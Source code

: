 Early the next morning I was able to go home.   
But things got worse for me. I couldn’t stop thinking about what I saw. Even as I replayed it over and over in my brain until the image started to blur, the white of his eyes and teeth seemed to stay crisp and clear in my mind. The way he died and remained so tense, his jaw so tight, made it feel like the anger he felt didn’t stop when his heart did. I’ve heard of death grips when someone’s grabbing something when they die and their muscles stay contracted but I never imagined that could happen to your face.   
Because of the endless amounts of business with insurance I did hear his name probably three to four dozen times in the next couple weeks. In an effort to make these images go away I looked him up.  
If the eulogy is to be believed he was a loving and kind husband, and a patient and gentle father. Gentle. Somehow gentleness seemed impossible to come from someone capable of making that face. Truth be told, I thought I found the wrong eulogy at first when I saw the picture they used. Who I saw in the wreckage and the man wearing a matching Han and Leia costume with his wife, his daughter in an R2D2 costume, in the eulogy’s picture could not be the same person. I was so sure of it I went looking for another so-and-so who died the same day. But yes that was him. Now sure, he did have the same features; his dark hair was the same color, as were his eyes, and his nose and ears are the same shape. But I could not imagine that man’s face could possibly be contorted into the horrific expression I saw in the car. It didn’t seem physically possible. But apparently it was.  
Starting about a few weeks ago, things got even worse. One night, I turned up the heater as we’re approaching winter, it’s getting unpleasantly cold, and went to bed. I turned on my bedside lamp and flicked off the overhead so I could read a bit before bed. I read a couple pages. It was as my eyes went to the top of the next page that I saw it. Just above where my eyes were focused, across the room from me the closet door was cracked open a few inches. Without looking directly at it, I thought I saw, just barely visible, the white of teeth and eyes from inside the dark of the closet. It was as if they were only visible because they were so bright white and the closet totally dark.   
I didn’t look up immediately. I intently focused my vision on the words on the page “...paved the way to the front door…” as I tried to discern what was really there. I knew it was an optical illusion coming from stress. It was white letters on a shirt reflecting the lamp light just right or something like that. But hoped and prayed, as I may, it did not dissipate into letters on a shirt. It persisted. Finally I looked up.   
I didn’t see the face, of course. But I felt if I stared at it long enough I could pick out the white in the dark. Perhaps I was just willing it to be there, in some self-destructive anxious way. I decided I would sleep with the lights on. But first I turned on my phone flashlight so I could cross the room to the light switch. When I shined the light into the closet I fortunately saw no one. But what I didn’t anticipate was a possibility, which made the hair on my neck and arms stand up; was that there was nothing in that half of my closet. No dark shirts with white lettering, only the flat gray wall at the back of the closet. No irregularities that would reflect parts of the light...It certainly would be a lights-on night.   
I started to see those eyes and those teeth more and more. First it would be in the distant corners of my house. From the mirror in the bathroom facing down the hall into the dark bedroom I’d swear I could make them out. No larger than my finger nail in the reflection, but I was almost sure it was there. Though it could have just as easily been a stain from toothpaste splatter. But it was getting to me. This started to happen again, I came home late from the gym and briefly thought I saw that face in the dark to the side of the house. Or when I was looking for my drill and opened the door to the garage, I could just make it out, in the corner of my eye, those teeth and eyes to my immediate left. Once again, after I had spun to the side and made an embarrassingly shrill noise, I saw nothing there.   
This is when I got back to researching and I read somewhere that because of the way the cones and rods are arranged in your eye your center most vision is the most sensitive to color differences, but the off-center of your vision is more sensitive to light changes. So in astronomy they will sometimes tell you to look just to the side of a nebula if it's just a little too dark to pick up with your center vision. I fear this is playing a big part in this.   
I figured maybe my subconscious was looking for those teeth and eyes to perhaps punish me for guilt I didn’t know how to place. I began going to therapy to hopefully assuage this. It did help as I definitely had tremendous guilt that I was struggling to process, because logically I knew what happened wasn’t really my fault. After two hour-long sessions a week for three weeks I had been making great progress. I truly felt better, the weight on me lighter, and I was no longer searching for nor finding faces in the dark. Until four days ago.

+--

| Problem to work on |
Copy out all the entries exactly once more.

| Answer to this problem |
Source code

: Early the next morning I was able to go home.   
But things got worse for me. I couldn’t stop thinking about what I saw. Even as I replayed it over and over in my brain until the image started to blur, the white of his eyes and teeth seemed to stay crisp and clear in my mind. The way he died and remained so tense, his jaw so tight, made it feel like the anger he felt didn’t stop when his heart did. I’ve heard of death grips when someone’s grabbing something when they die and their muscles stay contracted but I never imagined that could happen to your face.   
Because of the endless amounts of business with insurance I did hear his name probably three to four dozen times in the next couple weeks. In an effort to make these images go away I looked him up.  
If the eulogy is to be believed he was a loving and kind husband, and a patient and gentle father. Gentle. Somehow gentleness seemed impossible to come from someone capable of making that face. Truth be told, I thought I found the wrong eulogy at first when I saw the picture they used. Who I saw in the wreckage and the man wearing a matching Han and Leia costume with his wife, his daughter in an R2D2 costume, in the eulogy’s picture could not be the same person. I was so sure of it I went looking for another so-and-so who died the same day. But yes that was him. Now sure, he did have the same features; his dark hair was the same color, as were his eyes, and his nose and ears are the same shape. But I could not imagine that man’s face could possibly be contorted into the horrific expression I saw in the car. It didn’t seem physically possible. But apparently it was.  
Starting about a few weeks ago, things got even worse. One night, I turned up the heater as we’re approaching winter, it’s getting unpleasantly cold, and went to bed. I turned on my bedside lamp and flicked off the overhead so I could read a bit before bed. I read a couple pages. It was as my eyes went to the top of the next page that I saw it. Just above where my eyes were focused, across the room from me the closet door was cracked open a few inches. Without looking directly at it, I thought I saw, just barely visible, the white of teeth and eyes from inside the dark of the closet. It was as if they were only visible because they were so bright white and the closet totally dark.   
I didn’t look up immediately. I intently focused my vision on the words on the page “...paved the way to the front door…” as I tried to discern what was really there. I knew it was an optical illusion coming from stress. It was white letters on a shirt reflecting the lamp light just right or something like that. But hoped and prayed, as I may, it did not dissipate into letters on a shirt. It persisted. Finally I looked up.   
I didn’t see the face, of course. But I felt if I stared at it long enough I could pick out the white in the dark. Perhaps I was just willing it to be there, in some self-destructive anxious way. I decided I would sleep with the lights on. But first I turned on my phone flashlight so I could cross the room to the light switch. When I shined the light into the closet I fortunately saw no one. But what I didn’t anticipate was a possibility, which made the hair on my neck and arms stand up; was that there was nothing in that half of my closet. No dark shirts with white lettering, only the flat gray wall at the back of the closet. No irregularities that would reflect parts of the light...It certainly would be a lights-on night.   
I started to see those eyes and those teeth more and more. First it would be in the distant corners of my house. From the mirror in the bathroom facing down the hall into the dark bedroom I’d swear I could make them out. No larger than my finger nail in the reflection, but I was almost sure it was there. Though it could have just as easily been a stain from toothpaste splatter. But it was getting to me. This started to happen again, I came home late from the gym and briefly thought I saw that face in the dark to the side of the house. Or when I was looking for my drill and opened the door to the garage, I could just make it out, in the corner of my eye, those teeth and eyes to my immediate left. Once again, after I had spun to the side and made an embarrassingly shrill noise, I saw nothing there.   
This is when I got back to researching and I read somewhere that because of the way the cones and rods are arranged in your eye your center most vision is the most sensitive to color differences, but the off-center of your vision is more sensitive to light changes. So in astronomy they will sometimes tell you to look just to the side of a nebula if it's just a little too dark to pick up with your center vision. I fear this is playing a big part in this.   
I figured maybe my subconscious was looking for those teeth and eyes to perhaps punish me for guilt I didn’t know how to place. I began going to therapy to hopefully assuage this. It did help as I definitely had tremendous guilt that I was struggling to process, because logically I knew what happened wasn’t really my fault. After two hour-long sessions a week for three weeks I had been making great progress. I truly felt better, the weight on me lighter, and I was no longer searching for nor finding faces in the dark. Until four days ago.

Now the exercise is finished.